(Source data)
------
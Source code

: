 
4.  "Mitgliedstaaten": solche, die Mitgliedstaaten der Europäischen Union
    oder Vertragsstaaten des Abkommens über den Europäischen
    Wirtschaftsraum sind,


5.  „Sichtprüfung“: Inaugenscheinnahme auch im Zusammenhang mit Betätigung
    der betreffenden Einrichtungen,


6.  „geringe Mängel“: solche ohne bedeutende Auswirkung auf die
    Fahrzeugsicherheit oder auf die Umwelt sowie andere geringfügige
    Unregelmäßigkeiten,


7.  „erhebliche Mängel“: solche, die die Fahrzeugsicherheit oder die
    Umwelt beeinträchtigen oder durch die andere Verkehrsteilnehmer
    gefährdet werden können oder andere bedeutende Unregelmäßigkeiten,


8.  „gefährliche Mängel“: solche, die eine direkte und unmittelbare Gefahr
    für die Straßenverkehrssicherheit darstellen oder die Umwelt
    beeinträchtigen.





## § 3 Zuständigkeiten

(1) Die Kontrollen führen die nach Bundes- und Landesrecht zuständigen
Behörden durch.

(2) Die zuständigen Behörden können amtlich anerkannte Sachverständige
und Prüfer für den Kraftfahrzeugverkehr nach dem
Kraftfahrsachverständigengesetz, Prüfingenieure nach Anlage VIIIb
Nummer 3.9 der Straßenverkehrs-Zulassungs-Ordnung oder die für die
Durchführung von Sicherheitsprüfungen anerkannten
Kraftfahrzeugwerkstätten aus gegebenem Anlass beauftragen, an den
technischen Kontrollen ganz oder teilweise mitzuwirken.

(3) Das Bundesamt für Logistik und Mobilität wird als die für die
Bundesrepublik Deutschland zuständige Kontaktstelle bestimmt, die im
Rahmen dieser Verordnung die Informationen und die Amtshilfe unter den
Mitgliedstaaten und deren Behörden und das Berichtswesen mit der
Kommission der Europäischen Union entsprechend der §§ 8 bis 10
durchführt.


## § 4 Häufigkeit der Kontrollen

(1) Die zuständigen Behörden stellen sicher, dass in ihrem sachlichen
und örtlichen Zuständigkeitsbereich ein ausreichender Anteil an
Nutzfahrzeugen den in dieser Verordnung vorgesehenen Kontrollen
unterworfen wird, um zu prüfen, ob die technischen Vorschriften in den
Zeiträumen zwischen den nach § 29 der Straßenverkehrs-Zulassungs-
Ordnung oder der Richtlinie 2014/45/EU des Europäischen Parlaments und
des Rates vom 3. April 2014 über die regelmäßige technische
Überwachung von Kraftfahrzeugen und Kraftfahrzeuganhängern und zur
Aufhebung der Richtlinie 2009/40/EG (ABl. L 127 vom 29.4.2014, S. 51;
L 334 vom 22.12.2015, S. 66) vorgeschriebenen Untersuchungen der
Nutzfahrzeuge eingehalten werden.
------
* WORK TASK: Print exactly the lines above, between the one holding "Mitgliedstaaten der Europäischen Union" and the one holding "## § 3 Zuständigkeiten", inclusive, and nothing besides.

* YOUR SOLUTION:
4.  "Mitgliedstaaten": solche, die Mitgliedstaaten der Europäischen Union
    oder Vertragsstaaten des Abkommens über den Europäischen
    Wirtschaftsraum sind,


5.  „Sichtprüfung“: Inaugenscheinnahme auch im Zusammenhang mit Betätigung
    der betreffenden Einrichtungen,


6.  „geringe Mängel“: solche ohne bedeutende Auswirkung auf die
    Fahrzeugsicherheit oder auf die Umwelt sowie andere geringfügige
    Unregelmäßigkeiten,


7.  „erhebliche Mängel“: solche, die die Fahrzeugsicherheit oder die
    Umwelt beeinträchtigen oder durch die andere Verkehrsteilnehmer
    gefährdet werden können oder andere bedeutende Unregelmäßigkeiten,


8.  „gefährliche Mängel“: solche, die eine direkte und unmittelbare Gefahr
    für die Straßenverkehrssicherheit darstellen oder die Umwelt
    beeinträchtigen.





## § 3 Zuständigkeiten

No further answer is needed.